Some are progressives who admire Israel’s egalitarian society, universal healthcare, quality public education, and social safety net.

Some focus on our shared values of liberal democracy, with free and fair elections, a vibrant free press and independent judiciary, and freedom of religion, of speech, and of assembly.

Some appreciate Israel’s cultural pluralism and diversity, its multi-ethnic and multi-hued social mosaic.

Some connect with Israel’s struggle against terrorism and violence, while upholding civil liberties and the rule of law.

Some are business-oriented and admire Israel’s innovative spirit, resourcefulness, entrepreneurial zeal, and start-up acumen.

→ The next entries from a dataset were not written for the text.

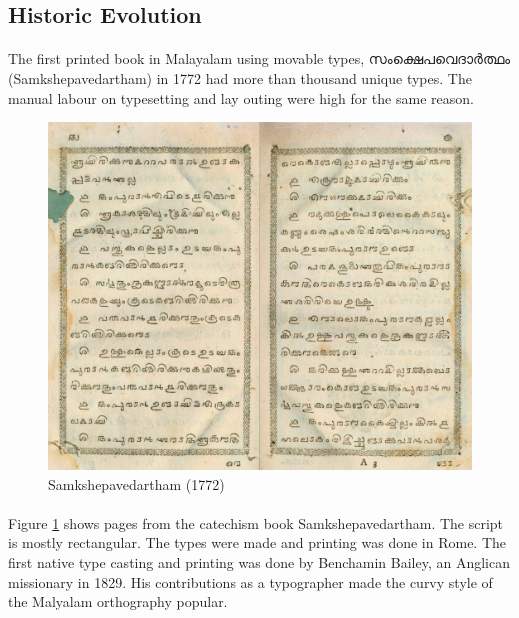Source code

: \documentclass[10pt]{article}
\begin{document}
\subsection{Historic Evolution}

\paragraph{}
The first printed book in Malayalam using movable types, \begingroup \manjari സംക്ഷെപവെദാർത്ഥം \endgroup (Samkshepavedartham) in 1772 had more than thousand unique types. \cite{babucherian} The manual labour on typesetting and lay outing were high for the same reason. 

\begin{figure}[ht]
  \centering
   \includegraphics[width=\textwidth]{images/samkshepavedartham1772.png}
     \caption{Samkshepavedartham (1772)}
	\label{Samkshepam}
\end{figure}

\paragraph{}
Figure \ref{Samkshepam} shows pages from the catechism book  Samkshepavedartham.  The script is mostly rectangular. The types were made and printing was done in Rome. The first native type casting and printing was done by Benchamin Bailey, an Anglican missionary in 1829.   His contributions as a typographer made the curvy style of the  Malyalam orthography popular.\cite{gupthannair} 
\end{document}
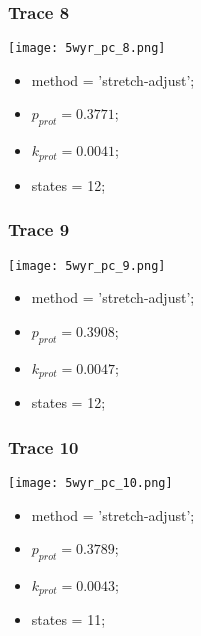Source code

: \subsubsection{Trace 8}
\begin{minipage}[c]{0.7\textwidth}
    \texttt{[image: 5wyr\_pc\_8.png]}
\end{minipage}
\hfill
\begin{minipage}[c]{0.45\textwidth}
    \begin{itemize}
        \item method = 'stretch-adjust';
        \item $p_{prot}=0.3771$;
        \item $k_{prot}=0.0041$;
        \item states = 12;
    \end{itemize}
\end{minipage}

\subsubsection{Trace 9}
\begin{minipage}[c]{0.7\textwidth}
    \texttt{[image: 5wyr\_pc\_9.png]}
\end{minipage}
\hfill
\begin{minipage}[c]{0.45\textwidth}
    \begin{itemize}
        \item method = 'stretch-adjust';
        \item $p_{prot}=0.3908$;
        \item $k_{prot}=0.0047$;
        \item states = 12;
    \end{itemize}
\end{minipage}

\subsubsection{Trace 10}
\begin{minipage}[c]{0.7\textwidth}
    \texttt{[image: 5wyr\_pc\_10.png]}
\end{minipage}
\hfill
\begin{minipage}[c]{0.45\textwidth}
    \begin{itemize}
        \item method = 'stretch-adjust';
        \item $p_{prot}=0.3789$;
        \item $k_{prot}=0.0043$;
        \item states = 11;
    \end{itemize}
\end{minipage}

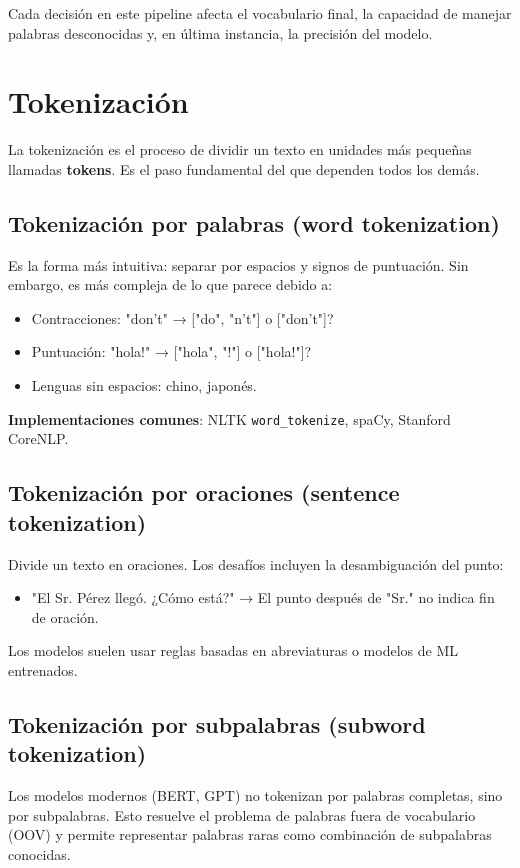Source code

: \documentclass[12pt,a4paper,openany,oneside]{book}
\begin{document}
Cada decisión en este pipeline afecta el vocabulario final, la capacidad de manejar palabras desconocidas y, en última instancia, la precisión del modelo.

\section{Tokenización}

La tokenización es el proceso de dividir un texto en unidades más pequeñas llamadas \textbf{tokens}. Es el paso fundamental del que dependen todos los demás.

\subsection{Tokenización por palabras (word tokenization)}
Es la forma más intuitiva: separar por espacios y signos de puntuación. Sin embargo, es más compleja de lo que parece debido a:
\begin{itemize}
    \item Contracciones: "don't" → ["do", "n't"] o ["don't"]?
    \item Puntuación: "hola!" → ["hola", "!"] o ["hola!"]?
    \item Lenguas sin espacios: chino, japonés.
\end{itemize}

\textbf{Implementaciones comunes}: NLTK \texttt{word\_tokenize}, spaCy, Stanford CoreNLP.

\subsection{Tokenización por oraciones (sentence tokenization)}
Divide un texto en oraciones. Los desafíos incluyen la desambiguación del punto:
\begin{itemize}
    \item "El Sr. Pérez llegó. ¿Cómo está?" → El punto después de "Sr." no indica fin de oración.
\end{itemize}
Los modelos suelen usar reglas basadas en abreviaturas o modelos de ML entrenados.

\subsection{Tokenización por subpalabras (subword tokenization)}
Los modelos modernos (BERT, GPT) no tokenizan por palabras completas, sino por subpalabras. Esto resuelve el problema de palabras fuera de vocabulario (OOV) y permite representar palabras raras como combinación de subpalabras conocidas.
\end{document}
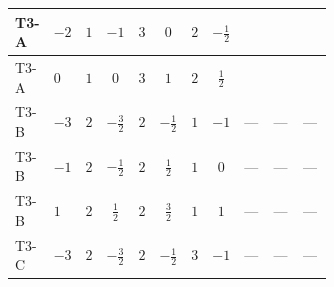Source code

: \documentclass[8pt]{article}
\begin{document}
\begin{landscape}
\begin{longtable}{@{}llcccccc >{\raggedright\arraybackslash}p{0.21\linewidth} >{\raggedright\arraybackslash}p{0.21\linewidth} >{\raggedright\arraybackslash}p{0.21\linewidth}@{}}
\midrule
T3-A & $-2$ & $1$ & $-1$ & $3$ & $0$ & $2$ & $-\frac{1}{2}$ & \scriptsize\adjustbox{max width=\linewidth}{$\begin{gathered} {\lambda_{HS_2}^{(A)}} (2 T_{\nu}^{(2)}+6 \operatorname{Tr}\!\left({Y_d}\,\left({Y_d}\right)^{\dagger}\right)+2 \operatorname{Tr}\!\left({Y_e}\,\left({Y_e}\right)^{\dagger}\right)+6 \operatorname{Tr}\!\left({Y_u}\,\left({Y_u}\right)^{\dagger}\right)+16 {\lambda_{S_2}^{(A)}})\end{gathered}$} & \scriptsize\adjustbox{max width=\linewidth}{$\begin{gathered} +\frac{4}{3} \operatorname{Tr}\!\left({y_2}\,\left({y_2}\right)^{\dagger}\,{Y_e}\,\left({Y_e}\right)^{\dagger}\right)\end{gathered}$} & \scriptsize\adjustbox{max width=\linewidth}{$\begin{gathered} +\frac{8}{3} {\lambda_5} \left({\lambda_5}\right)^{*}\end{gathered}$} \\
\midrule
T3-A & $0$ & $1$ & $0$ & $3$ & $1$ & $2$ & $\frac{1}{2}$ & \scriptsize\adjustbox{max width=\linewidth}{$\begin{gathered} {\lambda_{HS_2}^{(A)}} (2 T_{\nu}^{(2)}+6 \operatorname{Tr}\!\left({Y_d}\,\left({Y_d}\right)^{\dagger}\right)+2 \operatorname{Tr}\!\left({Y_e}\,\left({Y_e}\right)^{\dagger}\right)+6 \operatorname{Tr}\!\left({Y_u}\,\left({Y_u}\right)^{\dagger}\right)+16 {\lambda_{S_2}^{(A)}})\end{gathered}$} & \scriptsize\adjustbox{max width=\linewidth}{$\begin{gathered} +\frac{4}{3} \operatorname{Tr}\!\left({y_2}\,\left({y_2}\right)^{\dagger}\,{Y_e}\,\left({Y_e}\right)^{\dagger}\right)\end{gathered}$} & \scriptsize\adjustbox{max width=\linewidth}{$\begin{gathered} +\frac{8}{3} {\lambda_5} \left({\lambda_5}\right)^{*}\end{gathered}$} \\
\midrule
T3-B & $-3$ & $2$ & $-\frac{3}{2}$ & $2$ & $-\frac{1}{2}$ & $1$ & $-1$ & --- & --- & --- \\
\midrule
T3-B & $-1$ & $2$ & $-\frac{1}{2}$ & $2$ & $\frac{1}{2}$ & $1$ & $0$ & --- & --- & --- \\
\midrule
T3-B & $1$ & $2$ & $\frac{1}{2}$ & $2$ & $\frac{3}{2}$ & $1$ & $1$ & --- & --- & --- \\
\midrule
T3-C & $-3$ & $2$ & $-\frac{3}{2}$ & $2$ & $-\frac{1}{2}$ & $3$ & $-1$ & --- & --- & --- \\

\end{longtable}
\end{landscape}
\end{document}
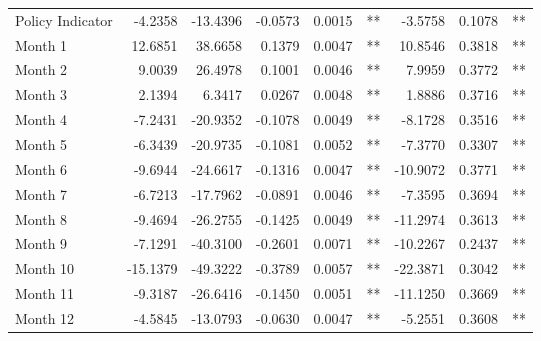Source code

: \begin{table}
\begin{tabular}{l r r r r l r r l}
Policy Indicator          &  -4.2358        &  -13.4396       &  -0.0573        &  0.0015       &   **       &  -3.5758        &  0.1078       &   **       \\ 
Month 1                         &  12.6851        &  38.6658       &  0.1379        &  0.0047       &   **       &  10.8546        &  0.3818       &   **       \\ 
Month 2                         &  9.0039        &  26.4978       &  0.1001        &  0.0046       &   **       &  7.9959        &  0.3772       &   **       \\ 
Month 3                         &  2.1394        &  6.3417       &  0.0267        &  0.0048       &   **       &  1.8886        &  0.3716       &   **       \\ 
Month 4                         &  -7.2431        &  -20.9352       &  -0.1078        &  0.0049       &   **       &  -8.1728        &  0.3516       &   **       \\ 
Month 5                         &  -6.3439        &  -20.9735       &  -0.1081        &  0.0052       &   **       &  -7.3770        &  0.3307       &   **       \\ 
Month 6                         &  -9.6944        &  -24.6617       &  -0.1316        &  0.0047       &   **       &  -10.9072        &  0.3771       &   **       \\ 
Month 7                         &  -6.7213        &  -17.7962       &  -0.0891        &  0.0046       &   **       &  -7.3595        &  0.3694       &   **       \\ 
Month 8                         &  -9.4694        &  -26.2755       &  -0.1425        &  0.0049       &   **       &  -11.2974        &  0.3613       &   **       \\ 
Month 9                         &  -7.1291        &  -40.3100       &  -0.2601        &  0.0071       &   **       &  -10.2267        &  0.2437       &   **       \\ 
Month 10                        &  -15.1379        &  -49.3222       &  -0.3789        &  0.0057       &   **       &  -22.3871        &  0.3042       &   **       \\ 
Month 11                        &  -9.3187        &  -26.6416       &  -0.1450        &  0.0051       &   **       &  -11.1250        &  0.3669       &   **       \\ 
Month 12                        &  -4.5845        &  -13.0793       &  -0.0630        &  0.0047       &   **       &  -5.2551        &  0.3608       &   **       \\ 


\end{tabular}
\end{table}

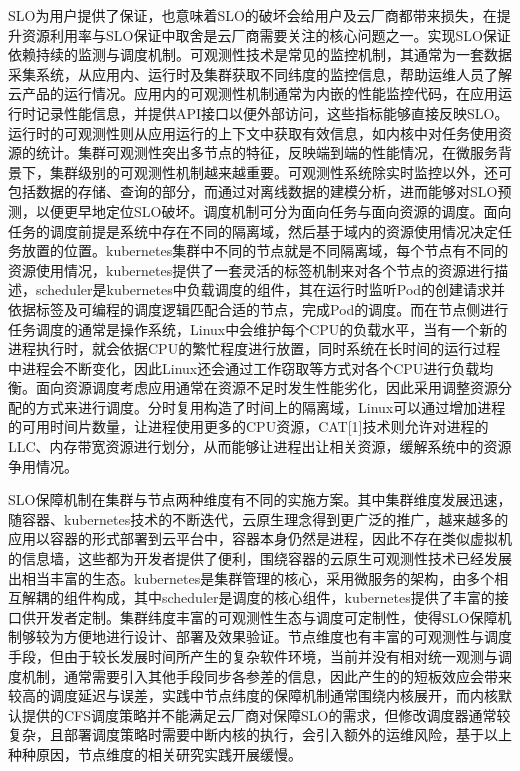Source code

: SLO为用户提供了保证，也意味着SLO的破坏会给用户及云厂商都带来损失，在提升资源利用率与SLO保证中取舍是云厂商需要关注的核心问题之一。实现SLO保证依赖持续的监测与调度机制。可观测性技术是常见的监控机制，其通常为一套数据采集系统，从应用内、运行时及集群获取不同纬度的监控信息，帮助运维人员了解云产品的运行情况。应用内的可观测性机制通常为内嵌的性能监控代码，在应用运行时记录性能信息，并提供API接口以便外部访问，这些指标能够直接反映SLO。运行时的可观测性则从应用运行的上下文中获取有效信息，如内核中对任务使用资源的统计。集群可观测性突出多节点的特征，反映端到端的性能情况，在微服务背景下，集群级别的可观测性机制越来越重要。可观测性系统除实时监控以外，还可包括数据的存储、查询的部分，而通过对离线数据的建模分析，进而能够对SLO预测，以便更早地定位SLO破坏。调度机制可分为面向任务与面向资源的调度。面向任务的调度前提是系统中存在不同的隔离域，然后基于域内的资源使用情况决定任务放置的位置。kubernetes集群中不同的节点就是不同隔离域，每个节点有不同的资源使用情况，kubernetes提供了一套灵活的标签机制来对各个节点的资源进行描述，scheduler是kubernetes中负载调度的组件，其在运行时监听Pod的创建请求并依据标签及可编程的调度逻辑匹配合适的节点，完成Pod的调度。而在节点侧进行任务调度的通常是操作系统，Linux中会维护每个CPU的负载水平，当有一个新的进程执行时，就会依据CPU的繁忙程度进行放置，同时系统在长时间的运行过程中进程会不断变化，因此Linux还会通过工作窃取等方式对各个CPU进行负载均衡。面向资源调度考虑应用通常在资源不足时发生性能劣化，因此采用调整资源分配的方式来进行调度。分时复用构造了时间上的隔离域，Linux可以通过增加进程的可用时间片数量，让进程使用更多的CPU资源，CAT[1]技术则允许对进程的LLC、内存带宽资源进行划分，从而能够让进程出让相关资源，缓解系统中的资源争用情况。

SLO保障机制在集群与节点两种维度有不同的实施方案。其中集群维度发展迅速，随容器、kubernetes技术的不断迭代，云原生理念得到更广泛的推广，越来越多的应用以容器的形式部署到云平台中，容器本身仍然是进程，因此不存在类似虚拟机的信息墙，这些都为开发者提供了便利，围绕容器的云原生可观测性技术已经发展出相当丰富的生态。kubernetes是集群管理的核心，采用微服务的架构，由多个相互解耦的组件构成，其中scheduler是调度的核心组件，kubernetes提供了丰富的接口供开发者定制。集群纬度丰富的可观测性生态与调度可定制性，使得SLO保障机制够较为方便地进行设计、部署及效果验证。节点维度也有丰富的可观测性与调度手段，但由于较长发展时间所产生的复杂软件环境，当前并没有相对统一观测与调度机制，通常需要引入其他手段同步各参差的信息，因此产生的的短板效应会带来较高的调度延迟与误差，实践中节点纬度的保障机制通常围绕内核展开，而内核默认提供的CFS调度策略并不能满足云厂商对保障SLO的需求，但修改调度器通常较复杂，且部署调度策略时需要中断内核的执行，会引入额外的运维风险，基于以上种种原因，节点维度的相关研究实践开展缓慢。

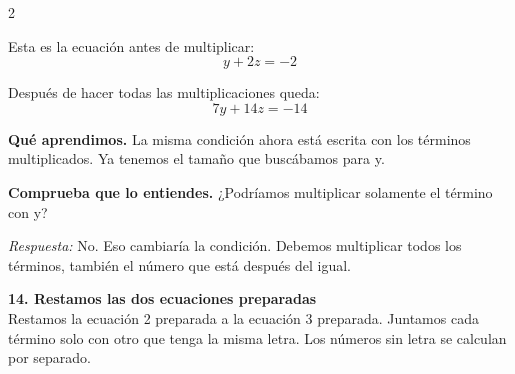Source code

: \documentclass[11pt,a4paper,landscape]{article}
\begin{document}
\begin{multicols*}{2}
\begin{minipage}{\linewidth}
\par\smallskip Esta es la ecuación antes de multiplicar:
\[y + 2z = -2\]
\par{}\par\smallskip
\par\smallskip Después de hacer todas las multiplicaciones queda:
\[7y + 14z = -14\]
\par\smallskip\textbf{Qué aprendimos.} La misma condición ahora está escrita con los términos multiplicados. Ya tenemos el tamaño que buscábamos para y.
\par\smallskip\textbf{Comprueba que lo entiendes.} ¿Podríamos multiplicar solamente el término con y?\par\textit{Respuesta:} No. Eso cambiaría la condición. Debemos multiplicar todos los términos, también el número que está después del igual.
\end{minipage}\par\medskip
\noindent\begin{minipage}{\linewidth}\textbf{14. Restamos las dos ecuaciones preparadas}\\[2pt]Restamos la ecuación 2 preparada a la ecuación 3 preparada. Juntamos cada término solo con otro que tenga la misma letra. Los números sin letra se calculan por separado.
\par{}\par\smallskip

\end{minipage}
\end{multicols*}
\end{document}

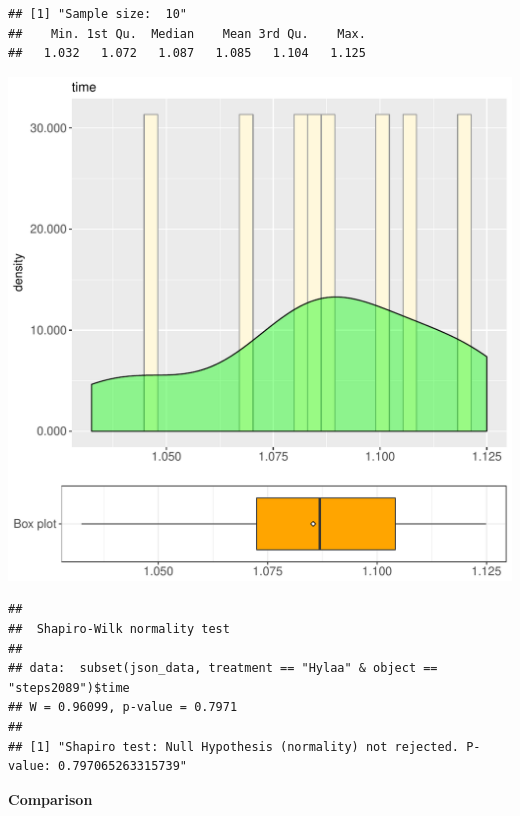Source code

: \documentclass{article}\usepackage[]{graphicx}\usepackage[]{color}
\makeatletter
\def\maxwidth{ %
  \ifdim\Gin@nat@width>\linewidth
    \linewidth
  \else
    \Gin@nat@width
  \fi
}
\newenvironment{kframe}{%
 \def\at@end@of@kframe{}%
 \ifinner\ifhmode%
  \def\at@end@of@kframe{\end{minipage}}%
  \begin{minipage}{\columnwidth}%
 \fi\fi%
 \def\FrameCommand##1{\hskip\@totalleftmargin \hskip-\fboxsep
 \colorbox{shadecolor}{##1}\hskip-\fboxsep
     \hskip-\linewidth \hskip-\@totalleftmargin \hskip\columnwidth}%
 \MakeFramed {\advance\hsize-\width
   \@totalleftmargin\z@ \linewidth\hsize
   \@setminipage}}%
 {\par\unskip\endMakeFramed%
 \at@end@of@kframe}
\newenvironment{knitrout}{}{} %
\makeatother
\begin{document}
\begin{knitrout}
\color{fgcolor}\begin{kframe}
\begin{verbatim}
## [1] "Sample size:  10"
##    Min. 1st Qu.  Median    Mean 3rd Qu.    Max. 
##   1.032   1.072   1.087   1.085   1.104   1.125
\end{verbatim}
\end{kframe}
\includegraphics[width=\maxwidth]{figure/RH2_Hylaa_steps2089-1} 
\begin{kframe}\begin{verbatim}
## 
## 	Shapiro-Wilk normality test
## 
## data:  subset(json_data, treatment == "Hylaa" & object == "steps2089")$time
## W = 0.96099, p-value = 0.7971
## 
## [1] "Shapiro test: Null Hypothesis (normality) not rejected. P-value: 0.797065263315739"
\end{verbatim}
\end{kframe}
\end{knitrout}
  
 \textbf{Comparison}
  
\end{document}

Some are environmentalists, who prize Israeli leadership in renewable energy, water conservation, recycling wastewater, planting trees, and protecting wildlife.

Some marvel at the rebirth of an ancient nation, scattered for centuries but maintaining the dream of being reunited with their ancient homeland.

Some are inspired by the existence of a refuge for a long-persecuted people—from the ashes of the Holocaust and the ethnic cleansing in Arab and Muslim countries, to the gulags of the former Soviet Union, famine in Ethiopia, and modern-day European antisemitism.

Some value Israel’s support for victims of an earthquake in Haiti, a typhoon in the Philippines, lost hikers in Nepal, Arab refugees in Greece, Syrians injured in the civil war, and anywhere people are suffering.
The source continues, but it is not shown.